DihexavsEpithalon

Dihexa (N-hexanoic-Tyr-Ile-(6) aminohexanoic amide) is a modified hexapeptide derivative of angiotensin IV developed at Washington State University by Dr. Joseph Harding's laboratory. It was designed to mimic the cognitive-enhancing effects of angiotensin IV and its analogue Nle1-AngIV (DIIIA), which had shown procognitive properties but required central administration. Dihexa was engineered with metabolic stability modifications (hexanoic acid modifications at both termini) for oral bioavailability and blood-brain barrier penetration.

Dihexa's mechanism centers on the hepatocyte growth factor (HGF)/c-Met receptor system, which plays a critical role in brain development, neuroplasticity, and neuroprotection. Dihexa acts as an allosteric modulator and potentiator of HGF signaling — it facilitates HGF dimerization and binding to the c-Met receptor tyrosine kinase, amplifying the downstream signaling cascade. Activated c-Met triggers the PI3K/Akt pathway (neuronal survival), the Ras/MAPK/ERK pathway (synaptic plasticity and gene expression), and the Rac1/Cdc42 pathway (cytoskeletal remodeling for dendritic spine formation).

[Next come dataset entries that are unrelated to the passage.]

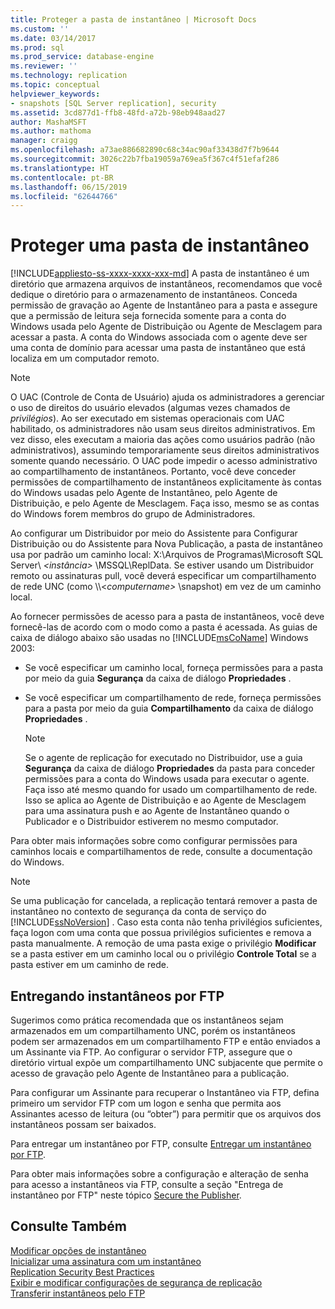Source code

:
 ```yaml
---
title: Proteger a pasta de instantâneo | Microsoft Docs
ms.custom: ''
ms.date: 03/14/2017
ms.prod: sql
ms.prod_service: database-engine
ms.reviewer: ''
ms.technology: replication
ms.topic: conceptual
helpviewer_keywords:
- snapshots [SQL Server replication], security
ms.assetid: 3cd877d1-ffb8-48fd-a72b-98eb948aad27
author: MashaMSFT
ms.author: mathoma
manager: craigg
ms.openlocfilehash: a73ae886682890c68c34ac90af33438d7f7b9644
ms.sourcegitcommit: 3026c22b7fba19059a769ea5f367c4f51efaf286
ms.translationtype: HT
ms.contentlocale: pt-BR
ms.lasthandoff: 06/15/2019
ms.locfileid: "62644766"
---
```

# <a name="secure-the-snapshot-folder"></a>Proteger uma pasta de instantâneo
[!INCLUDE[appliesto-ss-xxxx-xxxx-xxx-md](../../../includes/appliesto-ss-xxxx-xxxx-xxx-md.md)]
  A pasta de instantâneo é um diretório que armazena arquivos de instantâneos, recomendamos que você dedique o diretório para o armazenamento de instantâneos. Conceda permissão de gravação ao Agente de Instantâneo para a pasta e assegure que a permissão de leitura seja fornecida somente para a conta do Windows usada pelo Agente de Distribuição ou Agente de Mesclagem para acessar a pasta. A conta do Windows associada com o agente deve ser uma conta de domínio para acessar uma pasta de instantâneo que está localiza em um computador remoto.  
  
> [!NOTE]  
>  O UAC (Controle de Conta de Usuário) ajuda os administradores a gerenciar o uso de direitos do usuário elevados (algumas vezes chamados de *privilégios*). Ao ser executado em sistemas operacionais com UAC habilitado, os administradores não usam seus direitos administrativos. Em vez disso, eles executam a maioria das ações como usuários padrão (não administrativos), assumindo temporariamente seus direitos administrativos somente quando necessário. O UAC pode impedir o acesso administrativo ao compartilhamento de instantâneos. Portanto, você deve conceder permissões de compartilhamento de instantâneos explicitamente às contas do Windows usadas pelo Agente de Instantâneo, pelo Agente de Distribuição, e pelo Agente de Mesclagem. Faça isso, mesmo se as contas do Windows forem membros do grupo de Administradores.  
  
 Ao configurar um Distribuidor por meio do Assistente para Configurar Distribuição ou do Assistente para Nova Publicação, a pasta de instantâneo usa por padrão um caminho local: X:\Arquivos de Programas\Microsoft SQL Server\\ *\<instância>* \MSSQL\ReplData. Se estiver usando um Distribuidor remoto ou assinaturas pull, você deverá especificar um compartilhamento de rede UNC (como \\\\<*computername>* \snapshot) em vez de um caminho local.  
  
 Ao fornecer permissões de acesso para a pasta de instantâneos, você deve fornecê-las de acordo com o modo como a pasta é acessada. As guias de caixa de diálogo abaixo são usadas no [!INCLUDE[msCoName](../../../includes/msconame-md.md)] Windows 2003:  
  
-   Se você especificar um caminho local, forneça permissões para a pasta por meio da guia **Segurança** da caixa de diálogo **Propriedades** .  
  
-   Se você especificar um compartilhamento de rede, forneça permissões para a pasta por meio da guia **Compartilhamento** da caixa de diálogo **Propriedades** .  
  
    > [!NOTE]  
    >  Se o agente de replicação for executado no Distribuidor, use a guia **Segurança** da caixa de diálogo **Propriedades** da pasta para conceder permissões para a conta do Windows usada para executar o agente. Faça isso até mesmo quando for usado um compartilhamento de rede. Isso se aplica ao Agente de Distribuição e ao Agente de Mesclagem para uma assinatura push e ao Agente de Instantâneo quando o Publicador e o Distribuidor estiverem no mesmo computador.  
  
 Para obter mais informações sobre como configurar permissões para caminhos locais e compartilhamentos de rede, consulte a documentação do Windows.  
  
> [!NOTE]  
>  Se uma publicação for cancelada, a replicação tentará remover a pasta de instantâneo no contexto de segurança da conta de serviço do [!INCLUDE[ssNoVersion](../../../includes/ssnoversion-md.md)] . Caso esta conta não tenha privilégios suficientes, faça logon com uma conta que possua privilégios suficientes e remova a pasta manualmente. A remoção de uma pasta exige o privilégio **Modificar** se a pasta estiver em um caminho local ou o privilégio **Controle Total** se a pasta estiver em um caminho de rede.  
  
## <a name="delivering-snapshots-through-ftp"></a>Entregando instantâneos por FTP  
 Sugerimos como prática recomendada que os instantâneos sejam armazenados em um compartilhamento UNC, porém os instantâneos podem ser armazenados em um compartilhamento FTP e então enviados a um Assinante via FTP. Ao configurar o servidor FTP, assegure que o diretório virtual expõe um compartilhamento UNC subjacente que permite o acesso de gravação pelo Agente de Instantâneo para a publicação.  
  
 Para configurar um Assinante para recuperar o Instantâneo via FTP, defina primeiro um servidor FTP com um logon e senha que permita aos Assinantes acesso de leitura (ou “obter”) para permitir que os arquivos dos instantâneos possam ser baixados.  
  
 Para entregar um instantâneo por FTP, consulte [Entregar um instantâneo por FTP](../../../relational-databases/replication/publish/deliver-a-snapshot-through-ftp.md).  
  
 Para obter mais informações sobre a configuração e alteração de senha para acesso a instantâneos via FTP, consulte a seção "Entrega de instantâneo por FTP" neste tópico [Secure the Publisher](../../../relational-databases/replication/security/secure-the-publisher.md).  
  
## <a name="see-also"></a>Consulte Também  
 [Modificar opções de instantâneo](../../../relational-databases/replication/snapshot-options.md)   
 [Inicializar uma assinatura com um instantâneo](../../../relational-databases/replication/initialize-a-subscription-with-a-snapshot.md)   
 [Replication Security Best Practices](../../../relational-databases/replication/security/replication-security-best-practices.md)   
 [Exibir e modificar configurações de segurança de replicação](../../../relational-databases/replication/security/view-and-modify-replication-security-settings.md)   
 [Transferir instantâneos pelo FTP](../../../relational-databases/replication//publish/deliver-a-snapshot-through-ftp.md)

The cognitive effects stem from enhanced dendritic spine formation and synaptic connectivity in the hippocampus — the brain region critical for learning and memory. Dendritic spines are the postsynaptic structures where most excitatory synapses form, and their density and morphology are directly correlated with cognitive function. Dihexa treatment in animal models increased spine density, enhanced long-term potentiation (LTP — the cellular correlate of memory formation), and restored cognitive function in models of dementia. The reported potency — up to 10 million times more potent than BDNF in promoting synaptic connectivity in cell culture assays — is striking but should be interpreted cautiously, as in vitro potency does not always translate to in vivo efficacy. The activation of the HGF/c-Met pathway raises theoretical concerns about tumor promotion, as this pathway is frequently co-opted in cancer for metastasis and angiogenesis, and no human safety data exists to evaluate this risk.

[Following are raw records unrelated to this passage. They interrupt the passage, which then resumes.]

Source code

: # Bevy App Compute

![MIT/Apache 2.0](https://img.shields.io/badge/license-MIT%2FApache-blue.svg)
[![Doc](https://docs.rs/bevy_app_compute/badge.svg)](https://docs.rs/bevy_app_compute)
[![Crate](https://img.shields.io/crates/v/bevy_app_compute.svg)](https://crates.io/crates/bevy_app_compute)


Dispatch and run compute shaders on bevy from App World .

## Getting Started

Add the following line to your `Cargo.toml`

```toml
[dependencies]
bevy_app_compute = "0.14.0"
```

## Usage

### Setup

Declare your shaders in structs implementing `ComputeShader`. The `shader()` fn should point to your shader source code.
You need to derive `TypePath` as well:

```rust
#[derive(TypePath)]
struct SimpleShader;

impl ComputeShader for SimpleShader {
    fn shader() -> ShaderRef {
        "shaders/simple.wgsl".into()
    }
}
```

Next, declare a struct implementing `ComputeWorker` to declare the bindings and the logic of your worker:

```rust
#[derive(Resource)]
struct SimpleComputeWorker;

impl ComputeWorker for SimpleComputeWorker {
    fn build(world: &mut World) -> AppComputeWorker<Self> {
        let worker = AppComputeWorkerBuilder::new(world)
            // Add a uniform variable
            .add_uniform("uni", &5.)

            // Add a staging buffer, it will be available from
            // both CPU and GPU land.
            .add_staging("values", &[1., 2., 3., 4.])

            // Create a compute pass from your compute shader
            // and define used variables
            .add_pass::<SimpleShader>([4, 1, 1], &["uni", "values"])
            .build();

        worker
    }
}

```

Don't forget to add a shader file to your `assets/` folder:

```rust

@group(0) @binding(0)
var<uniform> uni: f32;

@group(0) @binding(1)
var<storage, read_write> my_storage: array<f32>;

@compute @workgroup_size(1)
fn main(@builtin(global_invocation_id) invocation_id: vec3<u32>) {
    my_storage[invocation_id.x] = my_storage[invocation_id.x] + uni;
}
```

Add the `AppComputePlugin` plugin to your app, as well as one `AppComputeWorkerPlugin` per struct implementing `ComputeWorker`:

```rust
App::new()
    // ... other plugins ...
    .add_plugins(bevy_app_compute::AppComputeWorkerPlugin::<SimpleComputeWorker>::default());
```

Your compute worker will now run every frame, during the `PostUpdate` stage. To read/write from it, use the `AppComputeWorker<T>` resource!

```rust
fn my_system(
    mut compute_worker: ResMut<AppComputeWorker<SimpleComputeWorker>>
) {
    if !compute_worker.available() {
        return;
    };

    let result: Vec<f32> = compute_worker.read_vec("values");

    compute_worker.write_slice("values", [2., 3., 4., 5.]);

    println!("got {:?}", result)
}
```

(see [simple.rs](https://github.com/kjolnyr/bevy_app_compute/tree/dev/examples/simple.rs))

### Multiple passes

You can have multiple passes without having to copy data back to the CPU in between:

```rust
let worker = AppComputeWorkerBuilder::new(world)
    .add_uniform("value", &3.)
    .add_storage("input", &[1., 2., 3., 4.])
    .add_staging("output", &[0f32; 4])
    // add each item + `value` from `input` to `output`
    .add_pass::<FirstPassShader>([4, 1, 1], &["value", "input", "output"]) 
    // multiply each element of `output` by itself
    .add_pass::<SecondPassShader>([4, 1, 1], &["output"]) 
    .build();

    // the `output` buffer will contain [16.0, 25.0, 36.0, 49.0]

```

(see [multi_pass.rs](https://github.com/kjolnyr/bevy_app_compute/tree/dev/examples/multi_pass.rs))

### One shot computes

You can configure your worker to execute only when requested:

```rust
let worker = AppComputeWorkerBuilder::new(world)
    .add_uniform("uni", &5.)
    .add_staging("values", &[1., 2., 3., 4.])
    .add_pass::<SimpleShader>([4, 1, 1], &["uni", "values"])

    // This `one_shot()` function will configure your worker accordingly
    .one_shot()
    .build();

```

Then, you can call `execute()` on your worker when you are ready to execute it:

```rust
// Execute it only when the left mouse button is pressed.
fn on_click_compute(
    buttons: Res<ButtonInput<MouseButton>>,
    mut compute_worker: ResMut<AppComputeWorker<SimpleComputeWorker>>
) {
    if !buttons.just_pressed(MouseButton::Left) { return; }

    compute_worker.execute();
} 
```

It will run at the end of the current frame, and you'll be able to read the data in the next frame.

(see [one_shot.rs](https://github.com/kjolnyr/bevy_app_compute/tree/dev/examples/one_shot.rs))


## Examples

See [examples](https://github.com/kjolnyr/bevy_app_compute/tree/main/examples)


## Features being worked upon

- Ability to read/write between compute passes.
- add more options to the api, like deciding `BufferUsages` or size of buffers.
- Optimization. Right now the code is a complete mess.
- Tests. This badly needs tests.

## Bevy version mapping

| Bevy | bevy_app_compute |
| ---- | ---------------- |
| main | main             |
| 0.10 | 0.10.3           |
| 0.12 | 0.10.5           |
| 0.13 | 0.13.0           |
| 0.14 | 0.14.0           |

Epithalon (also spelled Epitalon) is a synthetic tetrapeptide (Ala-Glu-Asp-Gly) based on epithalamin, a peptide extract from the pineal gland first studied by Professor Vladimir Khavinson at the St. Petersburg Institute of Bioregulation and Gerontology. Its primary reported mechanism is the activation of telomerase — the ribonucleoprotein enzyme complex responsible for maintaining telomere length at chromosome ends.

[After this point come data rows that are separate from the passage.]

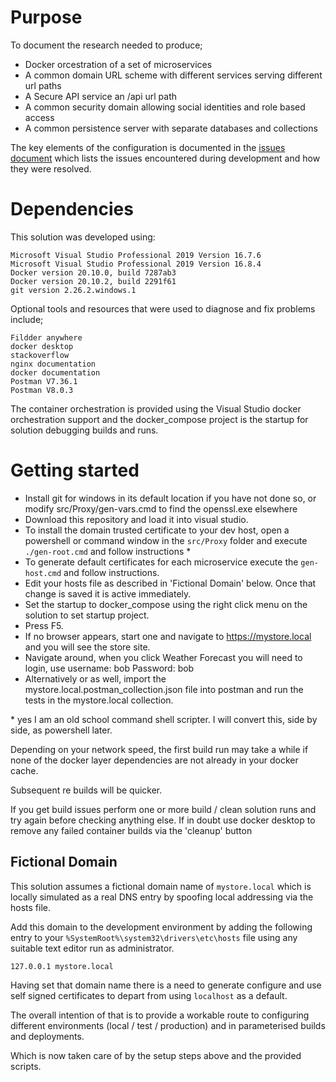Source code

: # Purpose

To document the research needed to produce;

* Docker orcestration of a set of microservices
* A common domain URL scheme with different services serving different url paths
* A Secure API service an /api url path
* A common security domain allowing social identities and role based access
* A common persistence server with separate databases and collections

The key elements of the configuration is documented in the [issues document](file://issues.md) which lists the issues encountered during development and how they were resolved.

# Dependencies

This solution was developed using:

```
Microsoft Visual Studio Professional 2019 Version 16.7.6
Microsoft Visual Studio Professional 2019 Version 16.8.4
Docker version 20.10.0, build 7287ab3
Docker version 20.10.2, build 2291f61
git version 2.26.2.windows.1
```

Optional tools and resources that were used to diagnose and fix problems include;

```
Fildder anywhere
docker desktop
stackoverflow
nginx documentation
docker documentation
Postman V7.36.1
Postman V8.0.3
```
The container orchestration is provided using the Visual Studio docker orchestration support and the docker_compose project is the startup for solution debugging builds and runs.

# Getting started

- Install git for windows in its default location if you have not done so, or modify src/Proxy/gen-vars.cmd to find the openssl.exe elsewhere
- Download this repository and load it into visual studio.
- To install the domain trusted certificate to your dev host, open a powershell or command window in the ```src/Proxy``` folder and execute ```./gen-root.cmd``` and follow instructions \* 
- To generate default certificates for each microservice execute the ```gen-host.cmd``` and follow instructions.
- Edit your hosts file as described in 'Fictional Domain' below. Once that change is saved it is active immediately.
- Set the startup to docker_compose using the right click menu on the solution to set startup project.
- Press F5.
- If no browser appears, start one and navigate to https://mystore.local and you will see the store site.
- Navigate around, when you click Weather Forecast you will need to login, use username: bob Password: bob
- Alternatively or as well, import the mystore.local.postman_collection.json file into postman and run the tests in the mystore.local collection.

\* yes I am an old school command shell scripter. I will convert this, side by side, as powershell later.

Depending on your network speed, the first build run may take a while if none of the docker layer dependencies are not already in your docker cache. 

Subsequent re builds will be quicker.

If you get build issues perform one or more build / clean solution runs and try again before checking anything else. 
If in doubt use docker desktop to remove any failed container builds via the 'cleanup' button

## Fictional Domain

This solution assumes a fictional domain name of ```mystore.local``` which is locally simulated as a real DNS entry by spoofing local addressing via the hosts file.

Add this domain to the development environment by adding the following entry to your ```%SystemRoot%\system32\drivers\etc\hosts``` file using any suitable text editor run as administrator.

```
127.0.0.1 mystore.local
```

Having set that domain name there is a need to generate configure and use self signed certificates to depart from using ```localhost``` as a default.

The overall intention of that is to provide a workable route to configuring different environments (local / test / production) and in parameterised builds and deployments.

Which is now taken care of by the setup steps above and the provided scripts.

Telomeres are repetitive nucleotide sequences (TTAGGG in humans) that cap and protect chromosome ends from degradation, fusion, and recognition as DNA damage. With each cell division, the DNA replication machinery cannot fully copy the very end of the lagging strand (the 'end replication problem'), resulting in progressive telomere shortening. When telomeres reach a critical length, cells enter replicative senescence (permanent growth arrest) or apoptosis — a fundamental mechanism of cellular aging. Telomerase, composed of the catalytic subunit hTERT (human telomerase reverse transcriptase) and the RNA template component hTR/TERC, can add TTAGGG repeats back to chromosome ends, counteracting this shortening.

Epithalon reportedly activates the expression of the hTERT gene, increasing telomerase activity in somatic cells. In cell culture studies, epithalon treatment was associated with increased telomere length and extended replicative lifespan in human fibroblasts and retinal pigment epithelial cells. The peptide also reportedly stimulates melatonin production by the pineal gland, potentially through gene-regulatory effects on pineal cells. Melatonin itself is a potent antioxidant and circadian regulator, and its decline with age correlates with numerous age-related changes. Additional reported effects include normalization of T-cell function, modulation of neuroendocrine signaling, and improved antioxidant enzyme expression. It should be noted that the majority of published research comes from Russian institutions, and large-scale, peer-reviewed Western clinical trials are lacking.